Module extendr_api::prelude::modules::qr
Expand description
This crate provides utilities for computing and manipulating the QR factorization with and without pivoting. The QR factorization decomposes a matrix into a product of a unitary matrix $Q$ (represented using block Householder sequences), and an upper trapezoidal matrix $R$, such that their product is equal to the original matrix (or a column permutation of it in the case where column pivoting is used).
§Example
Assume we have an overdetermined system $AX = B$ with full rank, and that we wish to find the solution that minimizes the 2-norm.
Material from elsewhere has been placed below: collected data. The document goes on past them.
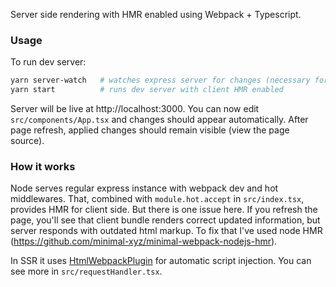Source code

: Server side rendering with HMR enabled using Webpack + Typescript.

### Usage

To run dev server:

```bash
yarn server-watch   # watches express server for changes (necessary for HMR on server-side)
yarn start          # runs dev server with client HMR enabled
```

Server will be live at http://localhost:3000. You can now edit `src/components/App.tsx`
and changes should appear automatically. After page refresh, applied changes should
remain visible (view the page source).

### How it works

Node serves regular express instance with webpack dev and hot middlewares.
That, combined with `module.hot.accept` in `src/index.tsx`, provides HMR for client side.
But there is one issue here. If you refresh the page, you'll see that client bundle
renders correct updated information, but server responds with outdated html markup.
To fix that I've used node HMR (https://github.com/minimal-xyz/minimal-webpack-nodejs-hmr).

In SSR it uses [HtmlWebpackPlugin](https://github.com/jantimon/html-webpack-plugin)
for automatic script injection. You can see more in `src/requestHandler.tsx`.
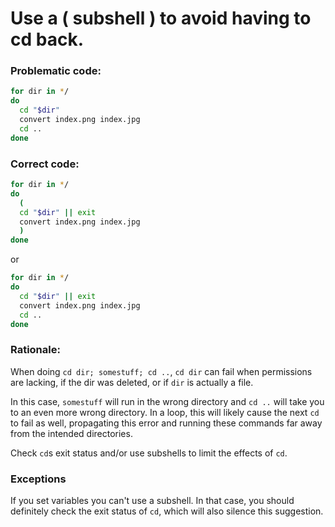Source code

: # Use a ( subshell ) to avoid having to cd back.

### Problematic code:

```sh
for dir in */
do
  cd "$dir"
  convert index.png index.jpg
  cd ..
done
```


### Correct code:

```sh
for dir in */
do
  (
  cd "$dir" || exit
  convert index.png index.jpg
  )
done
```

or

```sh
for dir in */
do
  cd "$dir" || exit
  convert index.png index.jpg
  cd ..
done
```

### Rationale:

When doing `cd dir; somestuff; cd ..`, `cd dir` can fail when permissions are lacking, if the dir was deleted, or if `dir` is actually a file.

In this case, `somestuff` will run in the wrong directory and `cd ..` will take you to an even more wrong directory. In a loop, this will likely cause the next `cd` to fail as well, propagating this error and running these commands far away from the intended directories.

Check `cd`s exit status and/or use subshells to limit the effects of `cd`.

### Exceptions

If you set variables you can't use a subshell. In that case, you should definitely check the exit status of `cd`, which will also silence this suggestion.
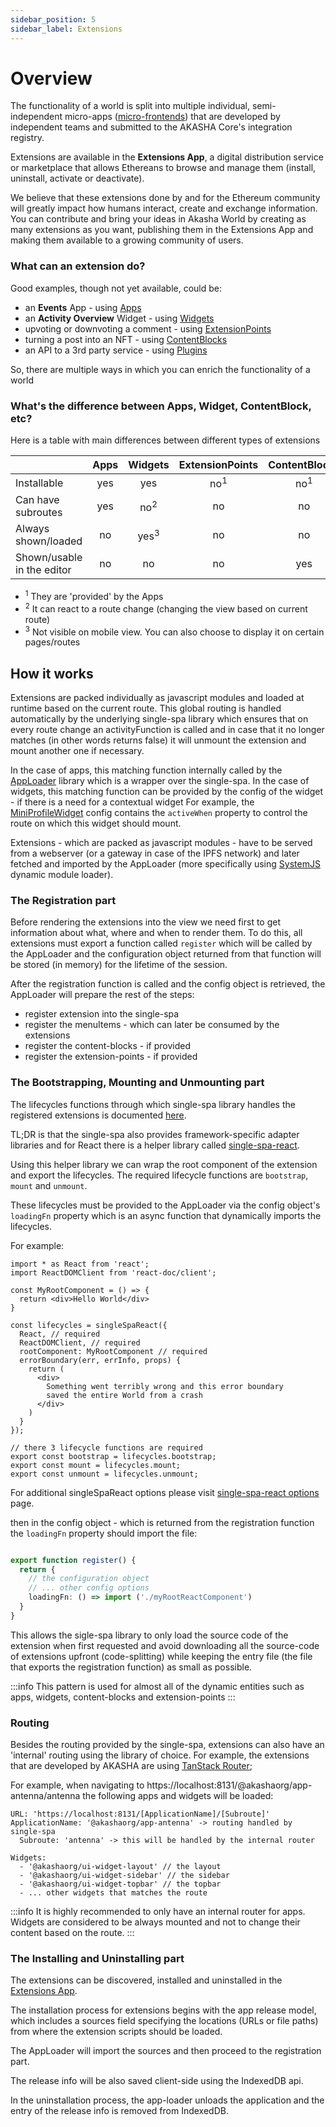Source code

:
 ```yaml
---
sidebar_position: 5
sidebar_label: Extensions
---
```


# Overview

The functionality of a world is split into multiple individual, semi-independent micro-apps ([micro-frontends](https://micro-frontends.org/)) that are developed by independent teams and submitted to the AKASHA Core's integration registry.

Extensions are available in the **Extensions App**, a digital distribution service or marketplace that allows Ethereans to browse and manage them (install, uninstall, activate or deactivate).

We believe that these extensions done by and for the Ethereum community will greatly impact how humans interact, create and exchange information. You can contribute and bring your ideas in Akasha World by creating as many extensions as you want, publishing them in the Extensions App and making them available to a growing community of users.

### What can an extension do?
Good examples, though not yet available, could be:
- an **Events** App - using [Apps](./applications.md)
- an **Activity Overview** Widget - using [Widgets](./widgets.md)
- upvoting or downvoting a comment - using [ExtensionPoints](./extension-points.md)
- turning a post into an NFT - using [ContentBlocks](./editor/content_blocks.md)
- an API to a 3rd party service - using [Plugins](./plugins.md)

So, there are multiple ways in which you can enrich the functionality of a world

### What's the difference between Apps, Widget, ContentBlock, etc?
Here is a table with main differences between different types of extensions

|                                | Apps |     Widgets     | ExtensionPoints |  ContentBlocks | Plugins |
|--------------------------------|:----:|:---------------:|:---------------:|:--------------:|:-------:|
| Installable                    | yes  |     yes         | no<sup>1</sup>  | no<sup>1</sup> |   yes   |
| Can have subroutes             | yes  | no<sup>2</sup>  |        no       |       no       |   no    |
| Always shown/loaded            | no   | yes<sup>3</sup> |        no       |       no       |   yes   |
| Shown/usable in the editor     | no   |   no            |        no       |      yes       |   yes   |

- <sup>1</sup> They are 'provided' by the Apps
- <sup>2</sup> It can react to a route change (changing the view based on current route)
- <sup>3</sup> Not visible on mobile view. You can also choose to display it on certain pages/routes


## How it works
Extensions are packed individually as javascript modules and loaded at runtime based on the current route.
This global routing is handled automatically by the underlying single-spa library which ensures that on every route change an activityFunction is called and in case that it no longer matches (in other words returns false) it will unmount the extension and mount another one if necessary.

In the case of apps, this matching function internally called by the [AppLoader](https://github.com/AKASHAorg/akasha-core/tree/next/libs/app-loader) library which is a wrapper over the single-spa.
In the case of widgets, this matching function can be provided by the config of the widget - if there is a need for a contextual widget
For example, the [MiniProfileWidget](https://github.com/AKASHAorg/akasha-core/blob/next/extensions/widgets/mini-profile/src/index.ts) config contains the `activeWhen` property to control the route on which this widget should mount.

Extensions - which are packed as javascript modules - have to be served from a webserver (or a gateway in case of the IPFS network) and later fetched and imported by the AppLoader (more specifically using [SystemJS](https://github.com/systemjs/systemjs) dynamic module loader).

### The Registration part
Before rendering the extensions into the view we need first to get information about what, where and when to render them.
To do this, all extensions must export a function called `register` which will be called by the AppLoader and the configuration object returned from that function will be stored (in memory) for the lifetime of the session.

After the registration function is called and the config object is retrieved, the AppLoader will prepare the rest of the steps:
- register extension into the single-spa
- register the menuItems - which can later be consumed by the extensions
- register the content-blocks - if provided
- register the extension-points - if provided

### The Bootstrapping, Mounting and Unmounting part

The lifecycles functions through which single-spa library handles the registered extensions is documented [here](https://single-spa.js.org/docs/building-applications#registered-application-lifecycle).

TL;DR is that the single-spa also provides framework-specific adapter libraries and for React there is a helper library called [single-spa-react](https://single-spa.js.org/docs/ecosystem-react).

Using this helper library we can wrap the root component of the extension and export the lifecycles. The required lifecycle functions are `bootstrap`, `mount` and `unmount`.

These lifecycles must be provided to the AppLoader via the config object's `loadingFn` property which is an async function that dynamically imports the lifecycles.

For example:
```tsx title="MyRootReactComponent.tsx"
import * as React from 'react';
import ReactDOMClient from 'react-doc/client';

const MyRootComponent = () => {
  return <div>Hello World</div>
}

const lifecycles = singleSpaReact({
  React, // required
  ReactDOMClient, // required
  rootComponent: MyRootComponent // required
  errorBoundary(err, errInfo, props) {
    return (
      <div>
        Something went terribly wrong and this error boundary
        saved the entire World from a crash
      </div>
    )
  }
});

// there 3 lifecycle functions are required
export const bootstrap = lifecycles.bootstrap;
export const mount = lifecycles.mount;
export const unmount = lifecycles.unmount;
```
For additional singleSpaReact options please visit [single-spa-react options](https://single-spa.js.org/docs/ecosystem-react#options) page.


then in the config object - which is returned from the registration function the `loadingFn` property should import the file:
```ts title="index.ts"

export function register() {
  return {
    // the configuration object
    // ... other config options
    loadingFn: () => import ('./myRootReactComponent')
  }
}

```

This allows the sigle-spa library to only load the source code of the extension when first requested and avoid downloading all
the source-code of extensions upfront (code-splitting) while keeping the entry file (the file that exports the registration function) as small as possible.

:::info
This pattern is used for almost all of the dynamic entities such as apps, widgets, content-blocks and extension-points
:::


### Routing

Besides the routing provided by the single-spa, extensions can also have an 'internal' routing using the library of choice. For example, the extensions that are developed by AKASHA are using [TanStack Router](https://tanstack.com/router/latest);

For example, when navigating to https://localhost:8131/@akashaorg/app-antenna/antenna the following apps and widgets will be loaded:

```
URL: 'https://localhost:8131/[ApplicationName]/[Subroute]'
ApplicationName: '@akashaorg/app-antenna' -> routing handled by single-spa
  Subroute: 'antenna' -> this will be handled by the internal router

Widgets:
  - '@akashaorg/ui-widget-layout' // the layout
  - '@akashaorg/ui-widget-sidebar' // the sidebar
  - '@akashaorg/ui-widget-topbar' // the topbar
  - ... other widgets that matches the route
```

:::info
It is highly recommended to only have an internal router for apps. Widgets are considered to be always mounted and not to change their content based on the route.
:::

### The Installing and Uninstalling part
The extensions can be discovered, installed and uninstalled in the [Extensions App](https://github.com/AKASHAorg/akasha-core/tree/next/extensions/apps/extensions).

The installation process for extensions begins with the app release model, which includes a sources field specifying the locations (URLs or file paths) from where the extension scripts should be loaded.

The AppLoader will import the sources and then proceed to the registration part.

The release info will be also saved client-side using the IndexedDB api.

In the uninstallation process, the app-loader unloads the application and the entry of the release info is removed from IndexedDB.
This is equivalent to computing a matrix $X$ that minimizes the value $||AX - B||^2$, which is given by the solution $$X = (A^H A)^{-1} A^H B.$$
If we compute the QR decomposition of $A$, such that $A = QR = Q_{\text{thin}} R_{\text{rect}}$, then we get $$X = R_{\text{rect}}^{-1} Q_{\text{thin}}^H B.$$
To translate this to code, we can proceed as follows:
use assert_approx_eq::assert_approx_eq;
use dyn_stack::{GlobalPodBuffer, PodStack, StackReq};
use faer::{
linalg::{householder, qr::no_pivoting::compute, triangular_solve},
mat, Conj, Mat, Parallelism,
};
use reborrow::*;
// we start by defining matrices A and B that define our least-squares problem.
let a = mat![
[-1.14920683, -1.67950492],
[-0.93009756, -0.03885086],
[1.22579735, 0.88489976],
[0.70698973, 0.38928314],
[-1.66293762, 0.38123281],
[0.27639595, -0.32559289],
[-0.37506387, -0.13180778],
[-1.20774962, -0.38635657],
[0.44373549, 0.84397648],
[-1.96779374, -1.42751757_f64],
];
let b = mat![
[-0.14689786, -0.52845138, -2.26975669],
[-1.00844774, -1.38550214, 0.50329459],
[1.07941646, 0.71514245, -0.73987761],
[0.1281168, -0.23999022, 1.58776697],
[-0.49385283, 1.17875407, 2.01019076],
[0.65117811, -0.60339895, 0.27217694],
[0.85599951, -0.00699227, 0.93607199],
[-0.12635444, 0.94945626, 0.86565968],
[0.02383305, 0.41515805, -1.2816278],
[0.34158312, -0.07552168, 0.56724015_f64],
];
// computed with numpy
let expected_solution = mat![
[0.33960324, -0.33812452, -0.8458301],
[-0.25718351, 0.6281214, 1.07071764_f64],
];
let rank = a.nrows().min(a.ncols());
// we choose the recommended block size for the householder factors of our problem.
let blocksize = compute::recommended_blocksize::<f64>(a.nrows(), a.ncols());
// we allocate the memory for the operations that we perform
let mut mem =
GlobalPodBuffer::new(StackReq::any_of(
[
compute::qr_in_place_req::<f64>(
a.nrows(),
a.ncols(),
blocksize,
Parallelism::None,
Default::default(),
)
.unwrap(),
householder::apply_block_householder_sequence_transpose_on_the_left_in_place_req::<
f64,
>(a.nrows(), blocksize, b.ncols())
.unwrap(),
],
));
let mut stack = PodStack::new(&mut mem);
let mut qr = a;
let mut h_factor = Mat::zeros(blocksize, rank);
compute::qr_in_place(
qr.as_mut(),
h_factor.as_mut(),
Parallelism::None,
stack.rb_mut(),
Default::default(),
);
// now the Householder bases are in the strictly lower trapezoidal part of `a`, and the
// matrix R is in the upper triangular part of `a`.
let mut solution = b.clone();
// compute Q^H×B
householder::apply_block_householder_sequence_transpose_on_the_left_in_place_with_conj(
qr.as_ref(),
h_factor.as_ref(),
Conj::Yes,
solution.as_mut(),
Parallelism::None,
stack.rb_mut(),
);
solution.truncate(rank, b.ncols());
// compute R_rect^{-1} Q_thin^H×B
triangular_solve::solve_upper_triangular_in_place(
qr.as_ref().split_at_row(rank).0,
solution.as_mut(),
Parallelism::None,
);
for i in 0..rank {
for j in 0..b.ncols() {
assert_approx_eq!(solution.read(i, j), expected_solution.read(i, j));
}
}
Modules§
- The QR decomposition decomposes a matrix $A$ into the product $$AP^T = QR,$$ where $P$ is a permutation matrix, $Q$ is a unitary matrix (represented as a block Householder sequence), and $R$ is an upper trapezoidal matrix.
- The QR decomposition decomposes a matrix $A$ into the product $$A = QR,$$ where $Q$ is a unitary matrix (represented as a block Householder sequence), and $R$ is an upper trapezoidal matrix.